Order. It’s a small word with some big implications. Star Trek’s Borg Collective, for example, believes that they are bringing order to chaos every time they assimilate a culture and add to their own perfection. Plenty of episodes have explored the theme of order – in Justice to consider whether or not capital punishment is befitting someone who disturbed newly planted flowers, in The Hunted to consider how soldiers can be reintegrated successfully into society, In Devil’s Due to see how order can be undone when the world ends, In The Masterpiece Society how elements that are out of order risks harm to the whole society; and that’s just The Next Generation. The other series’ episodes explore civilizations that are built on order, have fallen to chaos, are completely free, and have no freedom. So perhaps I’ve been predisposed to be careful about order and it’s implications.
1 Corinthians 14:33 begins with; “For God is not a God of disorder but of peace …” I always thought it to be a confusing choice of words; especially that in other translations the pairs used are “harmony & confusion” (Message) and “confusion & peace” (King James Version). This means that order is essentially a godly trait. There’s an order to everything they say, from the angels of Heaven to the depths of Hell. Everything and everyone has it’s place and there’s a place for everything and everyone. That’s why so many are attracted to systematic theology and the order it represents in trying to understand God’s divine order in everything in order to learn how they can live up to it.
The thing that science fiction often explores that religion does not is the human tendency to corrupt ‘good’ order into an institutionalized form of ‘evil’ for lack of a better term. It’s an even scarier thing to imagine that the concept of order as a divine good means that religious people are more likely to believe that living in disorder is akin to disavowing God’s instructions for our lives. But isn’t it possible that we’re reading order out of the Bible because we want to see it there? Creation order, for example, seems to do just that. Creation order is not the chronological order of events in creation starting with Genesis 1, but the idea that it is part of God’s divine order from the creation of humanity in Genesis 2 and 3 that women are to be subordinate to men. ‘It is the order of things (at creation)’ that is ‘very good’ before the original sin. It’s adherents point to ideas like Adam was created first and that he named Eve ‘woman’ (and later on ‘Eve’) proves that he has authority over her. You’ll notice that there’s no Bible verse that actually says either one: “That because the man was created first, he was given authority over the woman who was created last.” or “That because the man named the woman, he was given authority over her.” People who want to read order out of Bible, see creation order as a divine mandate and they see that everything everyone says and does in Genesis 2 and 3 affirm that order. But me, I just don’t see it. All I see is a story about a guy, a girl, a snake, a deception, and a willful disobedience that serves as an explanation for our fallen world but not as an ideal that we ought to restore or replicate today.
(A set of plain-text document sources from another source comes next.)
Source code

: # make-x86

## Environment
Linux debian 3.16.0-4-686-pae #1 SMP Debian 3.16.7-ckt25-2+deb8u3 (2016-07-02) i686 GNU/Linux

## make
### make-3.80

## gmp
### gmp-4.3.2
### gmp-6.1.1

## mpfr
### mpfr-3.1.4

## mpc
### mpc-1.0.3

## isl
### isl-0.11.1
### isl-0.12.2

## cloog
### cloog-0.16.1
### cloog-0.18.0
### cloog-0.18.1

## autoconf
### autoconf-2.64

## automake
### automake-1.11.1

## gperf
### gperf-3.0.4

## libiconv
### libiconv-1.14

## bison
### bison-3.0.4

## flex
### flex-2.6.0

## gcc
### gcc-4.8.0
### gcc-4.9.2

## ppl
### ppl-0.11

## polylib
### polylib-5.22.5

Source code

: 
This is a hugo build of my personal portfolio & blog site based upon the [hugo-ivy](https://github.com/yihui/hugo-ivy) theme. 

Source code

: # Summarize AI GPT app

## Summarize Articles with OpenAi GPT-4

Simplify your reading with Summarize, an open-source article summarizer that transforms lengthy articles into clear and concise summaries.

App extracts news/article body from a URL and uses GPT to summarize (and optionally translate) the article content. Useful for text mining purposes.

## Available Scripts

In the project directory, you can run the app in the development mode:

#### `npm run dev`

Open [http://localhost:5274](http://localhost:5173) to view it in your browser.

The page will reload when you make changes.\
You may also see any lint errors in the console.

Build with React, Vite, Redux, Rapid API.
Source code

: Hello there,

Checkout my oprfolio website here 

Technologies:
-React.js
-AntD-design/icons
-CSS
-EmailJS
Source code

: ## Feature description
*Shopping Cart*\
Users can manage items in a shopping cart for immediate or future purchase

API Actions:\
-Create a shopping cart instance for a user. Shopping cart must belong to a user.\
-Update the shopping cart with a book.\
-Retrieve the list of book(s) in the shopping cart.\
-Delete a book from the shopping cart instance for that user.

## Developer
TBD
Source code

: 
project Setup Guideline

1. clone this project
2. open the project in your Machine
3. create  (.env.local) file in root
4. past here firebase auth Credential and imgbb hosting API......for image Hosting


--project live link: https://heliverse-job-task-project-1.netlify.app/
Time and time again, God didn’t do things in order. He didn’t choose the first born, he didn’t use the strongest members of the strongest families of the strongest tribes, he didn’t choose the sons of a priest to be his prophet, for a God of order, he seems particularly drawn to disregarding order whenever it suited him to do so. Revelation ends by pointing out that the old order of things will have passed away. It’s not very specific about exactly what that means, but I’d like to think that it includes a lot of our current ideas about order, living in order, being subordinate or superior to another, and everything that goes with it will eventually be gone one day. Will it be gone because the world is ending? Or will have disappeared long before the end because society has come to see that a little disorder is better for everyone than the free will killing demands of complete and total order? I don’t know. But this is something I do know, the ancient world was one of superiors and subordinates and we are not that world.